As such, he chose to adopt a simple approach, particularly on corners where crossing the ball to aerial threats Harrison Delbridge and Curtis Good took precedence over creativity from these dead ball situations.
When Patrick Kisnorbo took over Melbourne City in 2020/21, he primarily sort to solidify what Mombaerts had already built. With this in mind, the set-piece strategy was refined, rather than overhauled.
However, as Kisnorbo looked to kickstart City’s title defence in the 2021/22 season, it became immediately clear that set pieces were becoming more of a weapon for his side, particularly as goals in open play came harder to come by as their oppositions sought to stifle City’s free-flowing football with pragmatic defensive structures.
Having recorded just six goals from corners in each of the two season’s that preceded the current one, City have made a concerted effort to improve in that area. This season, they are the top ranked team in the A-League Men, with nine goals from corners.
The efforts to improve from dead ball situations are clearly paying off as City sit atop the A-League table as firm favourites to clinch a second consecutive Premier’s Plate. However, the altered routines designed by Kisnorbo and his backroom staff help to explain how they have remained so successful over the course of multiple seasons.
The Mombaerts Era
Under Frenchman Mombaerts, Melbourne City adopted a very consistent approach from corners as his side almost exclusively used short corners to their advantage. In most scenarios, these short corners were designed to draw an extra opposition player away from the penalty area as they would seek to close down the second City player positioning himself next to the corner taker.
However, in most cases, the ball would be swiftly rolled out by the corner taker to the second man who would quickly cross the rolling ball before being closed down by the opposition marker.
The team’s six goals from corners placed them 3rd in the league in that area despite finishing 2nd on the table at the end of the season. Of their six goals from corners, all six came from a short corner or a deceptive fake short corner where the second man would draw out the opposition marker from the penalty area, but the corner would be taken normally.
Along with being instructed to almost exclusively use short corners, Mombaerts would almost exclusively send five players into the box for these attacking set pieces as he looked to get the ball onto the heads of Delbridge and Good.
This was the case when Good scored directly from a corner against Central Coast Mariners after a well taken assist by Lachlan Wales.
The tall brigade of Good, Delbridge, Conor Metcalfe and Rostyn Griffiths crowded together as another player was positioned on the goal-line in an attempt to obstruct the vision of Mark Birighitti.

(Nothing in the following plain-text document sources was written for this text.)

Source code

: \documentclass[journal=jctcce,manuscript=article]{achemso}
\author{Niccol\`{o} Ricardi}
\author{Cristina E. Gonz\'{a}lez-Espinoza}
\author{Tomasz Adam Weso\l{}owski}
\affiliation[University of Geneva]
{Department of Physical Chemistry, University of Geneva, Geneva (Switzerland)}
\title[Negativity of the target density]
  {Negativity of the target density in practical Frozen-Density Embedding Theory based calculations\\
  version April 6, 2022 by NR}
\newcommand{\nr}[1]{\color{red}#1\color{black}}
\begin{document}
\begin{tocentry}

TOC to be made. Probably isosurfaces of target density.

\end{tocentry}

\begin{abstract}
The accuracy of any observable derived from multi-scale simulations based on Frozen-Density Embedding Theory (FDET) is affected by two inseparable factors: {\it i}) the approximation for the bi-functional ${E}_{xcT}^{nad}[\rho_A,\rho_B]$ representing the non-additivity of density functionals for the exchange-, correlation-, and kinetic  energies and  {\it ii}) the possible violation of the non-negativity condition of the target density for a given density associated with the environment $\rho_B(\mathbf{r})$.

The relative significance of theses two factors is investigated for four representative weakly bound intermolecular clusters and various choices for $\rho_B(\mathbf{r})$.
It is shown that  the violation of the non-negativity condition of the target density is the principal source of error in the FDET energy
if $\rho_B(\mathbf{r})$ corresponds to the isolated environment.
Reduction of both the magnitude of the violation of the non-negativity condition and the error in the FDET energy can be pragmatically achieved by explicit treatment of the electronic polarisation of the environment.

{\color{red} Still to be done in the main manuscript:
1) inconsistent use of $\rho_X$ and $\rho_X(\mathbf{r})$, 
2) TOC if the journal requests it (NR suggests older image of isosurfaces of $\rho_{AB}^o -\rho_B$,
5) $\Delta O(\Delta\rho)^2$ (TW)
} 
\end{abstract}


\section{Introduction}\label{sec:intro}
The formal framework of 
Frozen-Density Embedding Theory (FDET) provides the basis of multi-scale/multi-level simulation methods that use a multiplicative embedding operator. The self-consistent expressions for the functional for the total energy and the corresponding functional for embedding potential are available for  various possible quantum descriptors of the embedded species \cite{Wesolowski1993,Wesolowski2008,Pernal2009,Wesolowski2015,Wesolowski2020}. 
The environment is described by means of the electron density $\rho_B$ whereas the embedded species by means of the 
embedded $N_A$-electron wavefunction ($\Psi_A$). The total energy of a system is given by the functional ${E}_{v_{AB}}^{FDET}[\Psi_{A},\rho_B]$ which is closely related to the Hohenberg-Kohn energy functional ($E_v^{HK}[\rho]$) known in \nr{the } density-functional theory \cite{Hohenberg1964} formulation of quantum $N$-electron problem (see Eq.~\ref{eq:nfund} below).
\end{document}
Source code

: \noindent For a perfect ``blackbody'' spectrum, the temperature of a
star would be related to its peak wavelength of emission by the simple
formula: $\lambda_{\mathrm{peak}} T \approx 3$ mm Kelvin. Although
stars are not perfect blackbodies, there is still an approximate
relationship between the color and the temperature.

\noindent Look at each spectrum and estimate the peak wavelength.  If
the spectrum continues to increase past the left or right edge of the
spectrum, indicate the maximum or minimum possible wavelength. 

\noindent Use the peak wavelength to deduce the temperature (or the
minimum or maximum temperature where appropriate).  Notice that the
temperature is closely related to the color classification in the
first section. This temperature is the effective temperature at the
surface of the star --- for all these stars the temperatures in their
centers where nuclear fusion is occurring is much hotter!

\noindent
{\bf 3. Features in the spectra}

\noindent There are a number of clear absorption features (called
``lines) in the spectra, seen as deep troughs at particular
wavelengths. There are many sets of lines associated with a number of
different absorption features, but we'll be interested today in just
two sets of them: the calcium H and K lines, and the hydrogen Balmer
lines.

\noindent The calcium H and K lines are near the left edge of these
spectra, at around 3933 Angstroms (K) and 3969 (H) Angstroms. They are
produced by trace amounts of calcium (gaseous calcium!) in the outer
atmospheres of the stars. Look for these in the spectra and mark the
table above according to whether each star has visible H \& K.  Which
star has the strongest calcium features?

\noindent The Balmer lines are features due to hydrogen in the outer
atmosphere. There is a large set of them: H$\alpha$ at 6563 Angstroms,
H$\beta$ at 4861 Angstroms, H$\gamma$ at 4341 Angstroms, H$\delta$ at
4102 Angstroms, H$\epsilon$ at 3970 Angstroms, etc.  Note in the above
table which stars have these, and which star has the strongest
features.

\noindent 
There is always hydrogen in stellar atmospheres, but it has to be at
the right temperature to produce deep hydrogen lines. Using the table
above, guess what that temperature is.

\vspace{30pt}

Noone then rolls the ball out to Wales as a short corner before the youngster slashes in a cross to the front post where Good makes a well timed run.
Adrian Luna and Scott Galloway also play in an important role in this set piece routine.
Both are principally positioned near the edge of the box to collect any second balls that are headed away from the penalty area by the opposition. By positioning himself in the half-space (defined as the area between the centre of the pitch and the wing), Galloway can also receive a pass from Wales with an angle where he can deliver a cross to the back post.
With five players in the box, two preparing to take the set-piece and two protecting second balls, one of the full-backs acted as the team’s one screening protector in these situations, often positioning themselves on the half-way line ready to swipe out transition opportunities if the opposition were to break away quickly.
On corner kicks from the left hand side, Galloway would play this role and Jamieson would be on the edge of the box closest to the corner taker, ready to collect second balls but also deliver a cross with his preferred foot if needed. The vice-versa is true of corner kicks from the right hand side.
An almost identical situation unfolded just a few games earlier against Adelaide.
Jamieson, one of the two players protecting from second balls, receives the ball from one of the two players taking the corner. He then places a beautifully weighted cross under almost no pressure to Jamie Maclaren who leaps at the back post to score a goal with his head.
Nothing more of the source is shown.